Data records
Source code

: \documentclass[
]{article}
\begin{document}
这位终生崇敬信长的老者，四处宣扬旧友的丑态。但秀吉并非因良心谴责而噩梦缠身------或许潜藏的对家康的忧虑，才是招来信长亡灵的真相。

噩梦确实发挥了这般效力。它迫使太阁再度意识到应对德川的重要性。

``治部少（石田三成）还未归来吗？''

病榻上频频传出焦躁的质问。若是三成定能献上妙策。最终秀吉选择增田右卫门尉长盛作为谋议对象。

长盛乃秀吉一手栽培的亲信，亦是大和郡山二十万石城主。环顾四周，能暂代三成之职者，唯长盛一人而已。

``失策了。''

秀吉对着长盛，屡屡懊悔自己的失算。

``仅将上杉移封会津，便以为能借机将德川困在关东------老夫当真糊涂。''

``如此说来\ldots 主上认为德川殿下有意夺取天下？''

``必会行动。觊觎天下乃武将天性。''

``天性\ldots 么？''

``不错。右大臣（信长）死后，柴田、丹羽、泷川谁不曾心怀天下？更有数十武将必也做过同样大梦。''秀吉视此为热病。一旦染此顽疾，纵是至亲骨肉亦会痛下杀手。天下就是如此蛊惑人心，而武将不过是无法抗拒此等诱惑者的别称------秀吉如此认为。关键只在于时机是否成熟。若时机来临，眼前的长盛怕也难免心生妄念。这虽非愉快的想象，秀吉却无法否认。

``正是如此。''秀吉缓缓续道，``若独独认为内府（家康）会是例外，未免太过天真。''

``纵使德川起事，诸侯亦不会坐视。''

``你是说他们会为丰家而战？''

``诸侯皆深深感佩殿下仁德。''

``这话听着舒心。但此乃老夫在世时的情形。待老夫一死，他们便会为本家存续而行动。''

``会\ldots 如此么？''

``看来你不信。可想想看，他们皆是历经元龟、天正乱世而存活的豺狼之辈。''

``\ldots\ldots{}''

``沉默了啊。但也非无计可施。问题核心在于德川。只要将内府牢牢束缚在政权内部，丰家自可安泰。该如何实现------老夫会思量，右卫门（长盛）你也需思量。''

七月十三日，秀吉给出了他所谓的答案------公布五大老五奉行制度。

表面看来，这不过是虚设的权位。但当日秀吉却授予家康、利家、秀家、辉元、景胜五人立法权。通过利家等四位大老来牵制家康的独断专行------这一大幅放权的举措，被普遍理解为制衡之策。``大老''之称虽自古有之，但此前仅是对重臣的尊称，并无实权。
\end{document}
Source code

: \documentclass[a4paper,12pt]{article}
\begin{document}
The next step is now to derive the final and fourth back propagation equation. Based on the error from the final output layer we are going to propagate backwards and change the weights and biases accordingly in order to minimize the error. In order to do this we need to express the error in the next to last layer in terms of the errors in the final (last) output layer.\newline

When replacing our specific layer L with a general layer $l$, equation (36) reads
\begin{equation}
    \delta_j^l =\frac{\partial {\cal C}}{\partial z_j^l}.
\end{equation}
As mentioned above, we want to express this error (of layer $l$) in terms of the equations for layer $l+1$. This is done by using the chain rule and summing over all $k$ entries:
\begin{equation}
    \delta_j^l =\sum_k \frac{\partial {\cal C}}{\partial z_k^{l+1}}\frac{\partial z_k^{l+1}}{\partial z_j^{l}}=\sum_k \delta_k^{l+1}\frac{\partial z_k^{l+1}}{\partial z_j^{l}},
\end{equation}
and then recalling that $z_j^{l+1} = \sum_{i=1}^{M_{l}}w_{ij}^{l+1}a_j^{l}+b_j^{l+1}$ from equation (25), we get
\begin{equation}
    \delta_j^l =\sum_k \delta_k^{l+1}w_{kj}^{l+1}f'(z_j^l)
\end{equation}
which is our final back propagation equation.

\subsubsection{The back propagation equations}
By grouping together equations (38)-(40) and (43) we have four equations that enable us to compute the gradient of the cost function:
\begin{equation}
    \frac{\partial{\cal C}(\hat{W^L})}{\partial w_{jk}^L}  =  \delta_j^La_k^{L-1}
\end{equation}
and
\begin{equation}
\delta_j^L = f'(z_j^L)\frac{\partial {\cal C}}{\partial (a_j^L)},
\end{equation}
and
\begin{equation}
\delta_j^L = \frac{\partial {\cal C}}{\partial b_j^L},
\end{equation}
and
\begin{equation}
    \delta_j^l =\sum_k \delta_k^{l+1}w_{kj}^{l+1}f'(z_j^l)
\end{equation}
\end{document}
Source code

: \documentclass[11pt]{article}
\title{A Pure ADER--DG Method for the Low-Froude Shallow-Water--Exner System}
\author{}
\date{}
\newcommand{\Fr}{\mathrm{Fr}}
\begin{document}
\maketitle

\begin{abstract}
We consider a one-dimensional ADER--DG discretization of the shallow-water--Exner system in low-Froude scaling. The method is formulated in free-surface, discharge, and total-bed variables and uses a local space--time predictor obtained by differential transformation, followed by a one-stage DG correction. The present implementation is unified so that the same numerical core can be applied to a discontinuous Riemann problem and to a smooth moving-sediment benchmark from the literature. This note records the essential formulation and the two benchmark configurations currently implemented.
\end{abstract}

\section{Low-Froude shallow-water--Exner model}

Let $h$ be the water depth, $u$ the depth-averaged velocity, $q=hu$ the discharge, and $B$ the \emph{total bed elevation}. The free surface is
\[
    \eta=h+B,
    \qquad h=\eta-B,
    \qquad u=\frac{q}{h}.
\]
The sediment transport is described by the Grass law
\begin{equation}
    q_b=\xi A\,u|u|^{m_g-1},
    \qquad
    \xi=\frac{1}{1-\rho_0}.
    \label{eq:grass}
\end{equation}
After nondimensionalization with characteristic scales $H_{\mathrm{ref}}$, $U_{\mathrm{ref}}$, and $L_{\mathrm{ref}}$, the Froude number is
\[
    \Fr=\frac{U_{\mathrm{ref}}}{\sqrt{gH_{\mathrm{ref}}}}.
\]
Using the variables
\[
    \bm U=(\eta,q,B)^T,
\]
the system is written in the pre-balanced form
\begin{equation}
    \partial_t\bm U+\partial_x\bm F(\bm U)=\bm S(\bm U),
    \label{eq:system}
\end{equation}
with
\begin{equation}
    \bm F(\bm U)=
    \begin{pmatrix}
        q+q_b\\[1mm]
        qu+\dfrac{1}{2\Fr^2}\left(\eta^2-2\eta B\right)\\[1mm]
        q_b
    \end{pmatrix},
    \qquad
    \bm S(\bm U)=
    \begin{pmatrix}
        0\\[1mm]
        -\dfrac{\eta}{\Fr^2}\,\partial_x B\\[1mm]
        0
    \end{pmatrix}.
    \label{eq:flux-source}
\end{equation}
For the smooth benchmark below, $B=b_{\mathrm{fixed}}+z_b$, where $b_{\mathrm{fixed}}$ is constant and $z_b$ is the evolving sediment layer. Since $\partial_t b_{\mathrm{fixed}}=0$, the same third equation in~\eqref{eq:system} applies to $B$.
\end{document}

*Exercise brief:* Every line in the data above that includes the word "equations" should be copied.

*Answer section:*
As mentioned above, we want to express this error (of layer $l$) in terms of the equations for layer $l+1$. This is done by using the chain rule and summing over all $k$ entries:
\subsubsection{The back propagation equations}
By grouping together equations (38)-(40) and (43) we have four equations that enable us to compute the gradient of the cost function:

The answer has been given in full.